- Born: Michel Arnould Arthur Droit 23 January 1923 Vincennes, French Third Republic
- Died: 22 June 2000 (aged 77) La Celle-Saint-Cloud, France
- Education: Lycée Voltaire Lycée Louis-le-Grand
- Alma mater: Faculté des lettres de Paris École Libre des Sciences Politiques
- Occupations: Novelist journalist
- Known for: Member of the Académie Française

= Michel Droit =

French novelist and journalist (1923–2000)

Michel Droit (23 January 1923 – 22 June 2000) was a French novelist and journalist.
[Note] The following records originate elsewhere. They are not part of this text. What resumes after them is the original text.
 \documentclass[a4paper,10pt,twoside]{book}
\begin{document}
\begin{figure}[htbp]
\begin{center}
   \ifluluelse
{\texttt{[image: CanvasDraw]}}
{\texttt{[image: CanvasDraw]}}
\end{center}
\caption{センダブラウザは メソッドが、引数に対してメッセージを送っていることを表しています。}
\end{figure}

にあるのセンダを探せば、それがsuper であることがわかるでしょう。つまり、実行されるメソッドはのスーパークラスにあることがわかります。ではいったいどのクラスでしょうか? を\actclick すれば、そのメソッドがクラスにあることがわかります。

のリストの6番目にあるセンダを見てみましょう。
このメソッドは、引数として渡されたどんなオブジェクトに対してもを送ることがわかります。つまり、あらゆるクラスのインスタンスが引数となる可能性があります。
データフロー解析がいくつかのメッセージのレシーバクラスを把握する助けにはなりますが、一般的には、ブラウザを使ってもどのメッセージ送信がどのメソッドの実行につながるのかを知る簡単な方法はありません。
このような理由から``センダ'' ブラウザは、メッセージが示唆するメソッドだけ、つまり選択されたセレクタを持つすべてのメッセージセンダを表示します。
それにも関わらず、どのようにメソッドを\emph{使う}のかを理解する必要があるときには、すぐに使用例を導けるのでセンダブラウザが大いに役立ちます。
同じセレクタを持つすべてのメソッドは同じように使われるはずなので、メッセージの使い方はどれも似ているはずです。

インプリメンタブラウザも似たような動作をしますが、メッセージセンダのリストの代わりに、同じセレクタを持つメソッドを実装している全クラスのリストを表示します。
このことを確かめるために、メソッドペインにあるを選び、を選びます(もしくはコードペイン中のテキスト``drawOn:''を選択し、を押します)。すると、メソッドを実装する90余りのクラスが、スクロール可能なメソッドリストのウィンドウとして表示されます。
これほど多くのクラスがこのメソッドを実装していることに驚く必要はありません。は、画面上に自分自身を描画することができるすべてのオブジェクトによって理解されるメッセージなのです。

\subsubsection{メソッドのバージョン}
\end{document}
He was the father of the photographer Éric Droit (1954–2007).

==Biography==
After studying at the Faculté des lettres de Paris and Sciences Po, Droit joined the French Army in 1944 and was wounded near Ulm in April 1945. He took on a career as a press, radio and television journalist after the Second World War and at the 1960s he was the preferred television interviewer of général de Gaulle.

His first novel, Plus rien au monde, dates to 1954. In 1964, he won the Grand prix du roman de l'Académie française for his novel The Return (Le Retour). On 6 March 1980, on the same day as Marguerite Yourcenar, he was elected as a member of the Académie française, replacing Joseph Kessel.

Droit wrote a polemic against a reggae adaptation of La Marseillaise as Aux armes et cætera by Serge Gainsbourg, reproaching him for "provoking" a resurgence of anti-Semitism and thus making things difficult for his "co-religionists". Droit was attacked for this position by the Mouvement contre le racisme et pour l'amitié entre les peuples.

Droit got into legal difficulties as a member of the CNCL, a television regulator set up in the 1980s, but this was thrown out of court with the help of his lawyer Jean-Marc Varaut.

Droit accidentally killed one of his companions on a safari in Africa.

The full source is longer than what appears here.